D’un côté, la Chine avec un territoire de 9 598 054 km², une population surabondante de 1,315 milliard de personnes, une densité de population de 137 habitants au km². De l’autre, la Russie et son territoire aux dimensions inégalées : 17 075 400 km², une relativement maigre population constituée de 145 millions de personnes, une densité de population extrêmement faible de seulement 8 habitants au km². Sachant que les trois quarts des Russes vivent à l’ouest de l’Oural, soit sur un quart de leur gigantesque territoire, on comprend que la Sibérie est plus que jamais une immensité vide d’hommes, mais riche en ressources naturelles de toutes sortes. Entre les deux : une frontière terrestre de 4250 km. « La nature a horreur du vide », comme on dit. L’appel d’air est extrêmement puissant. La tentation est vive pour les Chinois d’un jour coloniser – que ce soit pacifiquement, par un processus d’immigration progressive, par capillarité ou bien de manière plus violente – cet immense espace s’étalant insolemment sous leurs fenêtres. Les dirigeants russes ont bien conscience de la situation et appréhendent bien sûr le jour où des masses d’innombrables Chinois se déverseront sur le sol russe.
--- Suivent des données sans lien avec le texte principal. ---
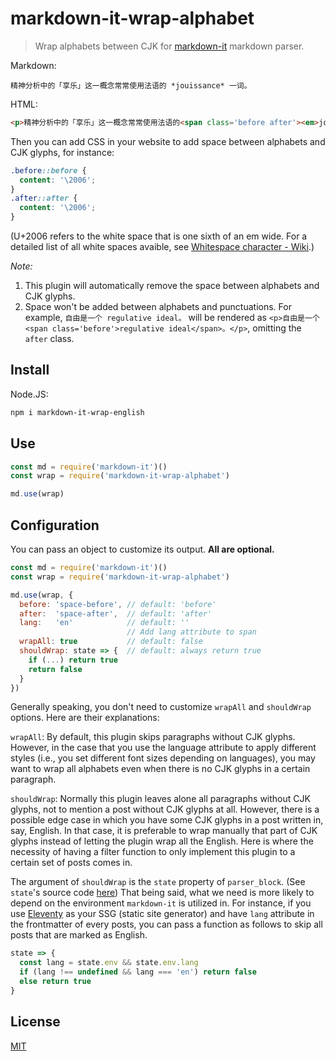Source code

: # markdown-it-wrap-alphabet

> Wrap alphabets between CJK for [markdown-it](https://github.com/markdown-it/markdown-it) markdown parser.

Markdown:
```
精神分析中的「享乐」这一概念常常使用法语的 *jouissance* 一词。
```
HTML:
```html
<p>精神分析中的「享乐」这一概念常常使用法语的<span class='before after'><em>jouissance</em></span>一词。</p>
```

Then you can add CSS in your website to add space between alphabets and CJK glyphs, for instance:
```css
.before::before {
  content: '\2006';
}
.after::after {
  content: '\2006';
}
```
(U+2006 refers to the white space that is one sixth of an em wide. For a detailed list of all white spaces avaible, see [Whitespace character - Wiki](https://en.wikipedia.org/wiki/Whitespace_character).)

_Note:_
1. This plugin will automatically remove the space between alphabets and CJK glyphs. 
2. Space won't be added between alphabets and punctuations. For example, `自由是一个 regulative ideal。` will be rendered as `<p>自由是一个<span class='before'>regulative ideal</span>。</p>`, omitting the `after` class.


## Install

Node.JS:

```bash
npm i markdown-it-wrap-english
```

## Use

```js
const md = require('markdown-it')()
const wrap = require('markdown-it-wrap-alphabet')

md.use(wrap)
```

## Configuration

You can pass an object to customize its output. **All are optional.**
```js
const md = require('markdown-it')()
const wrap = require('markdown-it-wrap-alphabet')

md.use(wrap, {
  before: 'space-before', // default: 'before'
  after:  'space-after',  // default: 'after'
  lang:   'en'            // default: ''
                          // Add lang attribute to span
  wrapAll: true           // default: false
  shouldWrap: state => {  // default: always return true
    if (...) return true
    return false
  }
})
```

Generally speaking, you don't need to customize `wrapAll` and `shouldWrap` options. Here are their explanations:

`wrapAll`: By default, this plugin skips paragraphs without CJK glyphs. However, in the case that you use the language attribute to apply different styles (i.e., you set different font sizes depending on languages), you may want to wrap all alphabets even when there is no CJK glyphs in a certain paragraph.

`shouldWrap`: Normally this plugin leaves alone all paragraphs without CJK glyphs, not to mention a post without CJK glyphs at all. However, there is a possible edge case in which you have some CJK glyphs in a post written in, say, English. In that case, it is preferable to wrap manually that part of CJK glyphs instead of letting the plugin wrap all the English. Here is where the necessity of having a filter function to only implement this plugin to a certain set of posts comes in. 

The argument of `shouldWrap` is the `state` property of `parser_block`. (See `state`'s source code [here](https://github.com/markdown-it/markdown-it/blob/cbf639ab0fdd97b52202c3471ded2e2f0337a049/lib/rules_core/state_core.js)) That being said, what we need is more likely to depend on the environment `markdown-it` is utilized in. For instance, if you use [Eleventy](https://www.11ty.dev/) as your SSG (static site generator) and have `lang` attribute in the frontmatter of every posts, you can pass a function as follows to skip all posts that are marked as English.

```js
state => {
  const lang = state.env && state.env.lang
  if (lang !== undefined && lang === 'en') return false
  else return true
}
```

## License

[MIT](https://github.com/Alexs7zzh/markdown-it-wrap-english/blob/main/LICENSE)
La controverse autour de la sinisation à terme de la Sibérie a été relancée en Russie en juin 2015 par la nouvelle d’un accord conclu entre le kraï (l’équivalent d’une région) de Transbaïkalie et la compagnie chinoise Zoje Resources Investment portant sur la location d’un territoire de plus de cent mille hectares. Si certains y ont vu une bonne occasion de développer l’agriculture dans l’immense et dépeuplé Extrême-Orient russe, d’autres ont émis de sérieuses craintes.
Le protocole d’intention signé au cours du « Forum économique de Saint-Pétersbourg » prévoyait la location par l’entreprise chinoise Zoje Resources Investment de 115 000 hectares pendant 49 ans pour y établir des exploitations agricoles. En sus, le gouverneur du kraï de Transbaïkalie évoquait alors la location de 200 000 hectares supplémentaires en cas d’évaluation positive du projet.
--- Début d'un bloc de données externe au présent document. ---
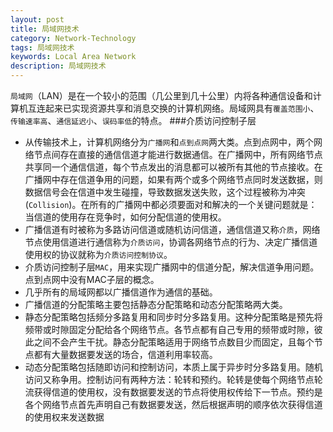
 ```yaml
---
layout: post
title: 局域网技术
category: Network-Technology
tags: 局域网技术
keywords: Local Area Network
description: 局域网技术
---
```

`局域网`（LAN）是在一个较小的范围（几公里到几十公里）内将各种通信设备和计算机互连起来已实现资源共享和消息交换的计算机网络。局域网具有`覆盖范围小`、`传输速率高`、`通信延迟小`、`误码率低`的特点。 
###介质访问控制子层
- 从传输技术上，计算机网络分为`广播网`和`点到点网`两大类。点到点网中，两个网络节点间存在直接的通信信道才能进行数据通信。在广播网中，所有网络节点共享同一个通信信道，每个节点发出的消息都可以被所有其他的节点接收。在广播网中存在信道争用的问题，如果有两个或多个网络节点同时发送数据，则数据信号会在信道中发生碰撞，导致数据发送失败，这个过程被称为冲突(`Collision`)。在所有的广播网中都必须要面对和解决的一个关键问题就是：当信道的使用存在竞争时，如何分配信道的使用权。 
- 广播信道有时被称为多路访问信道或随机访问信道，通信信道又称`介质`，网络节点使用信道进行通信称为`介质访问`，协调各网络节点的行为、决定广播信道使用权的协议就称为`介质访问控制协议`。 
- 介质访问控制子层`MAC`，用来实现广播网中的信道分配，解决信道争用问题。点到点网中没有MAC子层的概念。 
- 几乎所有的局域网都以广播信道作为通信的基础。 
- 广播信道的分配策略主要包括静态分配策略和动态分配策略两大类。
- 静态分配策略包括频分多路复用和同步时分多路复用。这种分配策略是预先将频带或时隙固定分配给各个网络节点。各节点都有自己专用的频带或时隙，彼此之间不会产生干扰。静态分配策略适用于网络节点数目少而固定，且每个节点都有大量数据要发送的场合，信道利用率较高。 
- 动态分配策略包括随即访问和控制访问，本质上属于异步时分多路复用。随机访问又称争用。控制访问有两种方法：轮转和预约。轮转是使每个网络节点轮流获得信道的使用权，没有数据要发送的节点将使用权传给下一节点。预约是各个网络节点首先声明自己有数据要发送，然后根据声明的顺序依次获得信道的使用权来发送数据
Ce phénomène de location de terres arables à des Chinois n’est pas vraiment récent. La nouveauté est dans l’ampleur de ce projet mis en œuvre par le gouvernement de Transbaïkalie alors que, jusqu’à présent, seuls de petits terrains étaient loués pour de courtes durées. Les autorités régionales en question ont justifié leur action en arguant de la mauvaise situation économique et de la réticence des investisseurs russes à s’impliquer dans le développement de l’agriculture de la Sibérie orientale dont le climat est connu pour sa rudesse.
Sans surprise, la location à des Chinois de si grandes étendues de terre pour près de 50 ans n’a pas que des partisans. « Si on fait cela, dans 20 ans, le gouverneur de Transbaïkalie sera chinois. » avait notamment déclaré à ce sujet Igor Lebedev, député à la Douma venant du parti libéral-démocrate (LDPR, présidé par Vladimir Jirinovski, père d’Igor Lebedev). Au-delà des prises de position parfois caricaturales du clan Jirinovski, on peut effectivement se demander ce qu’il adviendra dans 50 ans lorsque le bail expirera et que les paysans chinois qui se seront installés, voire enracinés avec leurs familles, seront censés plier bagages et rentrer en Chine. Cela dépendra notamment du nombre de familles chinoises implantées et du rapport de force numérique qui prévaudra alors.
Bien conscientes de l’enjeu, les autorités fédérales multiplient ces dernières années les projets et programmes économiques afin de développer l’Extrême-Orient russe. Dernier exemple en date : le président russe Vladimir Poutine vient de signer ce lundi 2 mai une loi offrant un hectare de terres arables à chaque Russe souhaitant s’établir en Extrême-Orient. La « loi sur un hectare en Extrême-Orient » prévoit à partir de juin 2016 l’attribution gratuite et pour une période de cinq ans de terrains d’une superficie d’un hectare aux citoyens russes qui s’installent en Iakoutie, au Kamtchatka, dans les territoires du Primorié et de Khabarovsk, dans les régions de l’Amour, de Magadan et de Sakhaline, dans la région autonome juive (de Birobidjan) et dans le district autonome des Tchouktches. Au bout de cette période, un terrain resté inemployé devra être restitué à l’Etat tandis que l’hectare de terre utilisé pour toute activité économique légale deviendra la propriété de l’exploitant sans que celui-ci ne débourse un seul kopek pour l’acheter.
Les étrangers sont bien entendu exclus de ce système réservé aux citoyens russes. Un sondage a révélé que 28 % des Russes sont prêts à s’installer en Extrême-Orient afin de travailler leur lopin de terre.